Methods: We present a joint hierarchical Bayesian model where models for the environmental variables, rather than a set of predicted values, are input to the species distribution model. All models are fitted together based only on point-referenced observations, which results in a correct propagation of uncertainty. We use 50 plant species representative of the Dutch flora in natural areas with 8 soil condition predictors taken during field visits in the Netherlands as a case study. We compare the proposed model to the standard approach by studying the difference in associations, predicted maps, and cross-validated accuracy.
Findings: We find that there are differences between the two approaches in the estimated association between soil conditions and species occurrence (correlation 0.64-0.84), but the predicted maps are quite similar (correlation 0.82-1.00). The differences are more pronounced in the rarer species. The cross-validated accuracy is substantially better for 5 species out of the 50, and the species can also help to predict the soil characteristics. The estimated associations tend to have a smaller magnitude with more certainty.

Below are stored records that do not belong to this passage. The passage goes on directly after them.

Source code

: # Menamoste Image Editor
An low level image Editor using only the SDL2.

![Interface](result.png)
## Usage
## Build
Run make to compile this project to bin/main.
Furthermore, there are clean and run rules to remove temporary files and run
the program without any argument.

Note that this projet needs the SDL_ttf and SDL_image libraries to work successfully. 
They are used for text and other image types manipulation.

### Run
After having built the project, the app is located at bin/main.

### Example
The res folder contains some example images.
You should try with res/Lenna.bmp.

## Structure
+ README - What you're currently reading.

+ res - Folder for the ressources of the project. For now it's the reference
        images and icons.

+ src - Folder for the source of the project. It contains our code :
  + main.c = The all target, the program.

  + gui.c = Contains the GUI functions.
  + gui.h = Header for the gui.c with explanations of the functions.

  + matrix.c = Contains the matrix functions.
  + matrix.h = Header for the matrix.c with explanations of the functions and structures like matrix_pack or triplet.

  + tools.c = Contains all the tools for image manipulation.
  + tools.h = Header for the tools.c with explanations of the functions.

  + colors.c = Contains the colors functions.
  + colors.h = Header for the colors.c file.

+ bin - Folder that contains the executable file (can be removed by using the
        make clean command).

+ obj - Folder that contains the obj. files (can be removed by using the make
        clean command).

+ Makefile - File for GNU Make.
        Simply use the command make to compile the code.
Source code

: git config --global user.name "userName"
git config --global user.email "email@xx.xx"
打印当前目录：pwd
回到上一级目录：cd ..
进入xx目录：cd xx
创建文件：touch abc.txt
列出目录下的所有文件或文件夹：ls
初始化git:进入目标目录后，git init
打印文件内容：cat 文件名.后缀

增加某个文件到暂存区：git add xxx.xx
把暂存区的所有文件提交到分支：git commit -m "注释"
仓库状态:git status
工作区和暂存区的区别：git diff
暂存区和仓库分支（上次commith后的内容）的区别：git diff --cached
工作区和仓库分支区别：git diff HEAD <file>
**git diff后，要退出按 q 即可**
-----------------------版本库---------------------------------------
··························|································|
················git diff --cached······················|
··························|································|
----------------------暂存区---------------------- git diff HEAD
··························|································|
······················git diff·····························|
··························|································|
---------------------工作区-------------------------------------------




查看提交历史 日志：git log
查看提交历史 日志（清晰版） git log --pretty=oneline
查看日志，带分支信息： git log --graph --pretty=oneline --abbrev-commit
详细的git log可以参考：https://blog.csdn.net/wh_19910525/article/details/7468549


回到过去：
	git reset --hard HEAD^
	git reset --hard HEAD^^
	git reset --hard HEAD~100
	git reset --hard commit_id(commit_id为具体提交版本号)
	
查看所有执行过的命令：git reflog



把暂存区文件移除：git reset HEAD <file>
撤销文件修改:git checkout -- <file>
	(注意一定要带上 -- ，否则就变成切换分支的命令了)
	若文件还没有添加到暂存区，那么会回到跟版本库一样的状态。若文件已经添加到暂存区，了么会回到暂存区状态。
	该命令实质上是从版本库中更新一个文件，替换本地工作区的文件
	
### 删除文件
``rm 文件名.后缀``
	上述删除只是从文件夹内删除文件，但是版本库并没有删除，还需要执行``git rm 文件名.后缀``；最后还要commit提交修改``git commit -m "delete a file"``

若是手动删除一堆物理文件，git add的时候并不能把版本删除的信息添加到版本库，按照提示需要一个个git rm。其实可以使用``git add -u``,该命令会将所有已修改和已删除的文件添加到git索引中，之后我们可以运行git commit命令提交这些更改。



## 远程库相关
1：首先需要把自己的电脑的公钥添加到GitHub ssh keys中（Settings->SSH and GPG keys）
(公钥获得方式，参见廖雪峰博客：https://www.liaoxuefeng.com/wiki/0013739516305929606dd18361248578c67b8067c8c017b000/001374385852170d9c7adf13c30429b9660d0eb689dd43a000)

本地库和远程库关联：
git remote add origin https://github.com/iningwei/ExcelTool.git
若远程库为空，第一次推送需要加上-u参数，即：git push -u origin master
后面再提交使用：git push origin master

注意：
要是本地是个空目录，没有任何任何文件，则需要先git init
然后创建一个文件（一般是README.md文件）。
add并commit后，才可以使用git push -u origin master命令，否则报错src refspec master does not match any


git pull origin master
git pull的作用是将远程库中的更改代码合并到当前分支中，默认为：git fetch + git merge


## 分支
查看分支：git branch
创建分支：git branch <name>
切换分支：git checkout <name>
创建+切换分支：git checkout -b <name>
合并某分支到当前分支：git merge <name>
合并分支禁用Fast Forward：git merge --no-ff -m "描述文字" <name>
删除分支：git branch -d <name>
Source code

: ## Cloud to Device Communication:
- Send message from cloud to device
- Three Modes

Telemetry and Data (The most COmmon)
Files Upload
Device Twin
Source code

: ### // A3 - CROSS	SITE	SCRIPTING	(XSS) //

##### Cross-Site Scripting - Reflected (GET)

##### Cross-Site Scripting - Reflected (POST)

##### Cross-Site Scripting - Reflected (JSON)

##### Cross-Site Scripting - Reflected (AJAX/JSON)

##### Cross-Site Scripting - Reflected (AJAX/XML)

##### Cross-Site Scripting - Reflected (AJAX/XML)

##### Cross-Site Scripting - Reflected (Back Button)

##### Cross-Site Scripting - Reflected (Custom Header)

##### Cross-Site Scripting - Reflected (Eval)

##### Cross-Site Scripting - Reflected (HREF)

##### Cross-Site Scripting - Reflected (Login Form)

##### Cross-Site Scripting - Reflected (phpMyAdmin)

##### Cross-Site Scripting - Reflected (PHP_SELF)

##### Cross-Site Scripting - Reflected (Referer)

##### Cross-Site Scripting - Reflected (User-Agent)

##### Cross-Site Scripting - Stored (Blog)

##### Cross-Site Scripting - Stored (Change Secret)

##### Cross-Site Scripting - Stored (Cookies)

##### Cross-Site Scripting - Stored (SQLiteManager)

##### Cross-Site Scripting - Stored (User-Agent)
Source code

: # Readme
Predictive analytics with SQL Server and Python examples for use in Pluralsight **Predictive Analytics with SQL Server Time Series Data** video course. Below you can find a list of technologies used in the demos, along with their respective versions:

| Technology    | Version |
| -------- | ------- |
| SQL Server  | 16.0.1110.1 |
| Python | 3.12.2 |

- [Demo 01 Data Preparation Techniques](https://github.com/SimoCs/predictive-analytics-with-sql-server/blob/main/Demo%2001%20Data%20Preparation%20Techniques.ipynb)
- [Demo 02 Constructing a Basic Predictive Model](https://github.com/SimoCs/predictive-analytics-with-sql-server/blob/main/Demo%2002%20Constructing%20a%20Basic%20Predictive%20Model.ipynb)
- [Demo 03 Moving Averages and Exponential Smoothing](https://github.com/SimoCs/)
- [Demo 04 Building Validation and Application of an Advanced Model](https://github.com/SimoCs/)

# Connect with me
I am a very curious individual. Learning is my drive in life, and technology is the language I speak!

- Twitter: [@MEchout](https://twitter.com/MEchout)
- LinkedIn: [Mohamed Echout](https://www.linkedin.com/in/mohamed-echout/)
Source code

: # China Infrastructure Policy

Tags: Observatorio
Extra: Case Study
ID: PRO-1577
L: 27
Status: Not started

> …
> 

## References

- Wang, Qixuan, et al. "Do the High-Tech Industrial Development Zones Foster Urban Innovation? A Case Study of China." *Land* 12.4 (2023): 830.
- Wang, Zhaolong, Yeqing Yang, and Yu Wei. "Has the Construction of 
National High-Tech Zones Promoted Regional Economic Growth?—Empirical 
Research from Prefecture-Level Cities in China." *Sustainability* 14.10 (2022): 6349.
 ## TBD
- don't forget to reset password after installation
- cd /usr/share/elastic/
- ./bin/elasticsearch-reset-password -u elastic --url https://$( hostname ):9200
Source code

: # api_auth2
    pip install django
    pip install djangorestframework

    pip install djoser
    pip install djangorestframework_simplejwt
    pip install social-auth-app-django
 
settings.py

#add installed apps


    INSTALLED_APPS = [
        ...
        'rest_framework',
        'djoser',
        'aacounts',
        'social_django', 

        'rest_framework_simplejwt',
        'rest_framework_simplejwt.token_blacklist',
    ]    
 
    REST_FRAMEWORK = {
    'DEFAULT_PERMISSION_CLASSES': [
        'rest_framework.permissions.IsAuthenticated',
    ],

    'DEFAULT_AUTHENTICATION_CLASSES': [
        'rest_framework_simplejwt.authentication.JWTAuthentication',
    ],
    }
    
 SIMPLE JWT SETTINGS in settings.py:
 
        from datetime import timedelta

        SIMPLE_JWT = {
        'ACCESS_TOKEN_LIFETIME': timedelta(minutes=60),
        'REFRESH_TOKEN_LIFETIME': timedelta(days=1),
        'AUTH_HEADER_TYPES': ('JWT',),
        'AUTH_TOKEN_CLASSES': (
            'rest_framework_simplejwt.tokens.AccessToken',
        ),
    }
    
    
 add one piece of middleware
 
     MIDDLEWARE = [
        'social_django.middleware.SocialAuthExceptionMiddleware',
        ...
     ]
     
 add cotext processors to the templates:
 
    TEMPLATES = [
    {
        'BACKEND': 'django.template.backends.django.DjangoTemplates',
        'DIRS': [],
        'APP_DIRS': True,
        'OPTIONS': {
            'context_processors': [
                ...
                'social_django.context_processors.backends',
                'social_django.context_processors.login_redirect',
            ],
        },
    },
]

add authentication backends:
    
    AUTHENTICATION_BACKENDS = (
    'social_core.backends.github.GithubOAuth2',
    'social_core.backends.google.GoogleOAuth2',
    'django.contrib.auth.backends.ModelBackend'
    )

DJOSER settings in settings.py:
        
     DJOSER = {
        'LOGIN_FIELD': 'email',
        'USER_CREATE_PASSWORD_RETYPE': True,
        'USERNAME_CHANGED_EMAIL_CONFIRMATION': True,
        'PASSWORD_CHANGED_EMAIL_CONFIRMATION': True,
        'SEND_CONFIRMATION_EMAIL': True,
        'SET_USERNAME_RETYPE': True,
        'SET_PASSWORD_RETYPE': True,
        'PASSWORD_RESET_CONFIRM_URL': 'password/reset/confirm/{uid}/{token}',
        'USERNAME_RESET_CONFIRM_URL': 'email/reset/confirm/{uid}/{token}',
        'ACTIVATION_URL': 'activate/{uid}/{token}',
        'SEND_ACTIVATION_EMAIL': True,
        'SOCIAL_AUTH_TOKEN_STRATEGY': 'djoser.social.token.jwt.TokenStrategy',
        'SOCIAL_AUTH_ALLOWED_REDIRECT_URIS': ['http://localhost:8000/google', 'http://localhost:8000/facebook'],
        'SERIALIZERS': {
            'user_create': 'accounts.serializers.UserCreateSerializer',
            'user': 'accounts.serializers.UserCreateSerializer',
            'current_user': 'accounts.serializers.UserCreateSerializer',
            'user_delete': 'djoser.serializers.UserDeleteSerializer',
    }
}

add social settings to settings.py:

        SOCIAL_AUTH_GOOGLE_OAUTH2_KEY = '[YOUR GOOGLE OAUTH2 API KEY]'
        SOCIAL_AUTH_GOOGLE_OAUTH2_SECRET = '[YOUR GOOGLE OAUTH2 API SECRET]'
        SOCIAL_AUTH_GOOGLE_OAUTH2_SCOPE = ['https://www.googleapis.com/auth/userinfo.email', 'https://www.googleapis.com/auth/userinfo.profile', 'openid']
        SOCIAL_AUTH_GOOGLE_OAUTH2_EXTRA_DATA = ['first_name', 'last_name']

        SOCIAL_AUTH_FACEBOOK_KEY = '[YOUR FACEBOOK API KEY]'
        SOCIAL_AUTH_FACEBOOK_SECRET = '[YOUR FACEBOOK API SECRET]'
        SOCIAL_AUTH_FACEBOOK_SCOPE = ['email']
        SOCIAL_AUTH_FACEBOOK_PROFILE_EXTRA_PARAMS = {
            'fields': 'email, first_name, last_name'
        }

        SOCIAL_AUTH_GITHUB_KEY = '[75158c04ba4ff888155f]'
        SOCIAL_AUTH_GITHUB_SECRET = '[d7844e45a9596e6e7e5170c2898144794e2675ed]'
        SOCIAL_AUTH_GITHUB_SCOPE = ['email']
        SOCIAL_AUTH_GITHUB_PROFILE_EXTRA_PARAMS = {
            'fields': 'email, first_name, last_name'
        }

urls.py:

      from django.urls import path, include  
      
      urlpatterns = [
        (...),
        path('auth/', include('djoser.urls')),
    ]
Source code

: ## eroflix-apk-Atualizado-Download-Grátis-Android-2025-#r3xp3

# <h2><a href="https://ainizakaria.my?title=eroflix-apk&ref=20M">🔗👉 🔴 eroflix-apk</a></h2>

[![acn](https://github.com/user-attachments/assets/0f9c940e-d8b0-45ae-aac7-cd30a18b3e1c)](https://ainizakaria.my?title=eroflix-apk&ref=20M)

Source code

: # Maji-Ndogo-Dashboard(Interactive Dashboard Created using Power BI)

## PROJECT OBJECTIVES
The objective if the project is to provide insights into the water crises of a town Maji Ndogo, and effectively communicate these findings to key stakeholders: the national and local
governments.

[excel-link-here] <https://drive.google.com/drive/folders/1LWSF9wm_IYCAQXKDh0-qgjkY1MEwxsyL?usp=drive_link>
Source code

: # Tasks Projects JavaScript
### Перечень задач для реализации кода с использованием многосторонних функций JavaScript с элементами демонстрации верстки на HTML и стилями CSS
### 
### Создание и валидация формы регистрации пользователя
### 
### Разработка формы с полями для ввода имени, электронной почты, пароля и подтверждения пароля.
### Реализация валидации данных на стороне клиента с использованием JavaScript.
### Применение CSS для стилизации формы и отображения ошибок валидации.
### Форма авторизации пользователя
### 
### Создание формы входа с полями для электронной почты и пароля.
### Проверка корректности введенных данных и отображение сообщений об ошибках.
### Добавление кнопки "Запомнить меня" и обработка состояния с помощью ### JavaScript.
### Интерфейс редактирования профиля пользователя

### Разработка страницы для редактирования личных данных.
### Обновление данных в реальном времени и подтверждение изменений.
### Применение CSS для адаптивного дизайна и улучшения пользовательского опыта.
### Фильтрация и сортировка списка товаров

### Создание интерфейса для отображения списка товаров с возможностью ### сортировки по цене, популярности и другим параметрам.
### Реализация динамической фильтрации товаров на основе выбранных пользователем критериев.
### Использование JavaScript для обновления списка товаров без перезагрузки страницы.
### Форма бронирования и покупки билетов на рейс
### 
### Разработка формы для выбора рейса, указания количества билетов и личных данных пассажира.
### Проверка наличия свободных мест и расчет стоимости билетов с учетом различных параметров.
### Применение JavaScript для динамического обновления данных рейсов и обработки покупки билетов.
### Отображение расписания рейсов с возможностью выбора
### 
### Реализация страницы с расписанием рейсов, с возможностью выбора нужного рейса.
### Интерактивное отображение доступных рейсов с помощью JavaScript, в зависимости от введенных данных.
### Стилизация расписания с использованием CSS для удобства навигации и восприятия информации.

Conclusion: These findings suggests that the standard model is often sufficient for prediction, but effort should be taken to develop models which take the uncertainty in the independent variables into account for interpretation.
The codes compare the two-stage model and the joint model in identical interpretation and prediction problems.
The file paper_data.Rmd describes the curation and combination steps of the two primary data sets:
- The National Flora Monitoring Network - Environment and Nature Quality (LMF-M&N) link
- Wageningen University & Research abiotic factors link
These data sets are not directly available to download by public but may be obtained for research from their respective authors.
These data sets are linked into additional spatial open data sets in the Netherlands:
- Provinces (Bestuurlijke Gebieden) link
- FGR regions (Fysisch Geografische Regio’s) link
- Landuse (Bestand Bodemgebruik) link
- Soiltype (Grondsoorten) link
This results in the following files, which are required to run the experiments:
- data_paper/data_plots.csv publishes a subset of the data used in our paper with the author's permission.
- data_paper/data_grid.csv contains the Netherlands grid for which predictions were made.
- data_paper/NL.shp contains a shapefile for the land boundary of the Netherlands.
The file paper_codes.Rmd contains the data set statistics, experiments, and visualization of the results.
The experiments take a very long time to run, so we provide an alternative LSF cluster implementation in the folder lsf/. See the file lsf/run.sh for submission of the jobs and combination of the results, where each job fits a species specific SDM to a given data set.
The results from running the experiments are saved in the following files:
- data_paper/results.csv contains the model parameters and predictions for the 50 species in the entire data set.
- data_paper/predictions_[province/fgr].csv contains the model predictions for the 50 species in the validation data.
- data_paper/prevalences_[province/fgr].csv contains posterior prevalences for the 50 species in the validation data.
These files are sufficient to reproduce all of the tables and visualizations in the paper.
The file simulation.R contains the experiment to generate simulated data, fit the models, calculate accuracy and visualize the simulation.